__TRY IT__
Each line of the records that follow must come back exactly, with pictures skipped.

[Records drawn from a dataset]
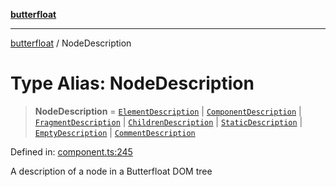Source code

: [**butterfloat**](../README.md)

***

[butterfloat](../globals.md) / NodeDescription

# Type Alias: NodeDescription

> **NodeDescription** = [`ElementDescription`](../interfaces/ElementDescription.md) \| [`ComponentDescription`](../interfaces/ComponentDescription.md) \| [`FragmentDescription`](../interfaces/FragmentDescription.md) \| [`ChildrenDescription`](../interfaces/ChildrenDescription.md) \| [`StaticDescription`](../interfaces/StaticDescription.md) \| [`EmptyDescription`](../interfaces/EmptyDescription.md) \| [`CommentDescription`](../interfaces/CommentDescription.md)

Defined in: [component.ts:245](https://github.com/WorldMaker/butterfloat/blob/f0f5f6205e72911354af687f4fb1c543d3ebd586/component.ts#L245)

A description of a node in a Butterfloat DOM tree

__RESPONSE__
Source code

: [**butterfloat**](../README.md)

***

[butterfloat](../globals.md) / NodeDescription

# Type Alias: NodeDescription

> **NodeDescription** = [`ElementDescription`](../interfaces/ElementDescription.md) \| [`ComponentDescription`](../interfaces/ComponentDescription.md) \| [`FragmentDescription`](../interfaces/FragmentDescription.md) \| [`ChildrenDescription`](../interfaces/ChildrenDescription.md) \| [`StaticDescription`](../interfaces/StaticDescription.md) \| [`EmptyDescription`](../interfaces/EmptyDescription.md) \| [`CommentDescription`](../interfaces/CommentDescription.md)

Defined in: [component.ts:245](https://github.com/WorldMaker/butterfloat/blob/f0f5f6205e72911354af687f4fb1c543d3ebd586/component.ts#L245)

A description of a node in a Butterfloat DOM tree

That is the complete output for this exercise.